A causa di questa lacuna, l’incitamento a commettere atti o provocazioni di violenza omofoba e transfobica non è perseguibile in quanto crimine motivato dall’odio, come accade invece per le altre forme di incitamento alla violenza discriminatoria.

Questa situazione è in contrasto con il principio di non discriminazione sancito dall’art.21 della Carta dei Diritti Fondamentali dell’Unione Europea e favorisce l’aumento di intolleranza e violenza verso le persone “LGBTI” nel nostro Paese.

“La lacuna legislativa non è stata sinora colmata – spiega Emanuela Massa, attivista del gruppo genovese di Amnesty International – “ e il 7 novembre 2012 la Commissione Giustizia della Camera ha respinto il testo base per una nuova legge contro l’omofobia e la transfobia che prevedeva l’estensione della legge Mancino.”

Inoltre, nella legislazione italiana manca qualsiasi riconoscimento della rilevanza sociale delle famiglie costituite da individui dello stesso sesso, ai quali non viene consentito di sposarsi, e dai loro figli.

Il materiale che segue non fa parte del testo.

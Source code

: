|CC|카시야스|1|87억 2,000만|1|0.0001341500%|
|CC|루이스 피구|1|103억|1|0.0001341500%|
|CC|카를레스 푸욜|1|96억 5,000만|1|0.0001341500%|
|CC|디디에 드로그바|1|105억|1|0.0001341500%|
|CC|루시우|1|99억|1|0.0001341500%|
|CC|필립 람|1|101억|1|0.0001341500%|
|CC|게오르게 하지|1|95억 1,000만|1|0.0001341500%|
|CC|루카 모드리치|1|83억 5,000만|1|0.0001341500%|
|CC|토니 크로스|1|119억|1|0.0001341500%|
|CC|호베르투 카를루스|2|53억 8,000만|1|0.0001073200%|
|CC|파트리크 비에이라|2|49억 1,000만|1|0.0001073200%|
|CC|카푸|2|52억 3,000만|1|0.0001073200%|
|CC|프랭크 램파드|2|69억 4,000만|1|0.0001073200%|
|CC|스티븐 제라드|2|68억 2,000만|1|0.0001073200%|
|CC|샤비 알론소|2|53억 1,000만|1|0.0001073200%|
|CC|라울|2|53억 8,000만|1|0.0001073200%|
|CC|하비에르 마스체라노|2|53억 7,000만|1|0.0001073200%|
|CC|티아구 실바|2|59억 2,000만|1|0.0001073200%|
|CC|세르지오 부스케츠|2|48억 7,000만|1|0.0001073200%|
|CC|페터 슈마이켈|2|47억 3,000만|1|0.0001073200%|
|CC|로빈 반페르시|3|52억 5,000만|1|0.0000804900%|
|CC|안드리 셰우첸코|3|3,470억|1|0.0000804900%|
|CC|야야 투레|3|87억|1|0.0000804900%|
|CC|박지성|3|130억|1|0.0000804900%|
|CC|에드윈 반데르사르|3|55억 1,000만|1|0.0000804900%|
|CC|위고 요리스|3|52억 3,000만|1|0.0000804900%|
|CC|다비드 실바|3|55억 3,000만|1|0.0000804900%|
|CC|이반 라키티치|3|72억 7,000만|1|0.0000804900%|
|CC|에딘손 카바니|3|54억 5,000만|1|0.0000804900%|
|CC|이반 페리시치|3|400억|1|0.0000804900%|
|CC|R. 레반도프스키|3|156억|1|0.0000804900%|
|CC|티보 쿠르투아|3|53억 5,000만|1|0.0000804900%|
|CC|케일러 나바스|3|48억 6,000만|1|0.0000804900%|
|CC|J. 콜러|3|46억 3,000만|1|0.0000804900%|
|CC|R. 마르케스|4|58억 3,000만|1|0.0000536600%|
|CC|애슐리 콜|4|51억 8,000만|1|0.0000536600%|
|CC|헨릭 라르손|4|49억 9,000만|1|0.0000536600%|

Per Amnesty International le autorità italiane hanno la responsabilità di proteggere e garantire la realizzazione dei diritti umani delle persone “LGBTI” affinché esse non siano vittime di discriminazione, possano godere degli stessi diritti di ogni altro individuo ed esprimere liberamente il loro orientamento sessuale e la loro identità di genere senza il rischio di subire abusi.